Last weekend, I helped facilitate our first startup workshop of the year in Maricopa, Arizona for a group of eight entrepreneurs.
During our discussion of business models, one participant – a management consultant attending the class to gain a new perspective on teaching small business skills – pointed out what she saw to be the fatal flaw in many startups.
“They keep talking and talking, and planning and planning,” she said. “But they don’t ever get to the doing.”
This got me thinking. What distinguishes a successful small business from the unsuccessful ones that pop up and die out within a year?
After some brainstorming, I created a list of three keys to success for any small business. The secret is to adopt a mindset that balances planning ahead with executing effectively in the present.
1. Have a plan
Successful business owners have a defined plan of action and know their business inside and out. In order to sell your product or service, you need to have a good sense of who your customers are, what they want and why they should choose your product or service over a competitor.
Then, you need to create a plan. What will you need to do in order to satisfy your customer? What will you charge? How much will you need to sell in order to be profitable?
In our business development workshops, AMI uses the Business Model Canvas and the Value Proposition Canvas to help our clients visualize how to meet customer needs. Regardless of which model you use, creating a plan of action will help you find the best way to sell to your customers.
2. Get started fast
A plan is only as good as its execution. The next step is to immediately create a list of smart goals and action items that move you toward achieving your long-term goals. Think about the small wins: what can I do today to move my business forward? What can I do tomorrow? Next week?
One common mistake small business owners make is thinking they need to start really big and take out a big loan. This stems from the idea that you need to spend money to make money. In my opinion, nothing is more poisonous for potential start-ups.

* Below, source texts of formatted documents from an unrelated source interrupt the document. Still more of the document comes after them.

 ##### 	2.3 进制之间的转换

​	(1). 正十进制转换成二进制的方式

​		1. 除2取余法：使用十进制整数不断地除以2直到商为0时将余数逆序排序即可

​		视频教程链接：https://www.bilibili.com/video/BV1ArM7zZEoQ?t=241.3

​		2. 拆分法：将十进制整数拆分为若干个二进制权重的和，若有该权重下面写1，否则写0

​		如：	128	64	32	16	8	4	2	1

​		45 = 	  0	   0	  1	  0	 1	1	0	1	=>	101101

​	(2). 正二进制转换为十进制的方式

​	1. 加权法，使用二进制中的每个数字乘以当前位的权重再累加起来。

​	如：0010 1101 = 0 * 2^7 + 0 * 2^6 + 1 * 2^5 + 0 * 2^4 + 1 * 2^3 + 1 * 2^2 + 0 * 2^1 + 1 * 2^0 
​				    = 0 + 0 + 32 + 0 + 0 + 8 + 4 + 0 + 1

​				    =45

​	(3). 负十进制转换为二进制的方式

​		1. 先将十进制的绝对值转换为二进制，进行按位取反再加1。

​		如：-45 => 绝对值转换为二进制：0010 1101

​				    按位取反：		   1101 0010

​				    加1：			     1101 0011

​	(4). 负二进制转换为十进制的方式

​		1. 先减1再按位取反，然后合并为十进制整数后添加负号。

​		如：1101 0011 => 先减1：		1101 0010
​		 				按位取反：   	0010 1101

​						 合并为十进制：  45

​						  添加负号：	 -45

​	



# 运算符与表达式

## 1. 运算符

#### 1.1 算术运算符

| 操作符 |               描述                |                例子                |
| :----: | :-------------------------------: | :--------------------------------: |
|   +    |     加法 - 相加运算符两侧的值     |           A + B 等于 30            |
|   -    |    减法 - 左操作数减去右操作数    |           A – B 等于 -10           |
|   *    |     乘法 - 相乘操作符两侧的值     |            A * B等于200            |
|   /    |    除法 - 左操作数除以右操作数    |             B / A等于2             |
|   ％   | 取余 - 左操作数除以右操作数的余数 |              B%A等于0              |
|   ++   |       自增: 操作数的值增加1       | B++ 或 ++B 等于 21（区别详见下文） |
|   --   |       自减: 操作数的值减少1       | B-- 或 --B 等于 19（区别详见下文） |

For the majority of small businesses, it is possible to start selling your product or service without pouring a ton of money into the business during its startup phase. Start selling now, make sure that customers are willing to pay for your product or service and expand only when necessary. This eliminates some of the risk that comes with debt financing while allowing your business to grow at an organic pace.
3. Listen to the feedback
Every action you take for your business will generate feedback of some kind. Make it a priority to recognize and listen to this feedback. What did the customer think of that service? Why did I sell out of this item so quickly, while that one stayed on my shelf for a month?
Ask yourself these questions regularly and adjust your business decisions accordingly. Business models should never be static; they should be dynamic documents that grow, shrink, and change as time goes on. Avoid getting stuck in your ways by continuing to challenge the process as long as you’re in business.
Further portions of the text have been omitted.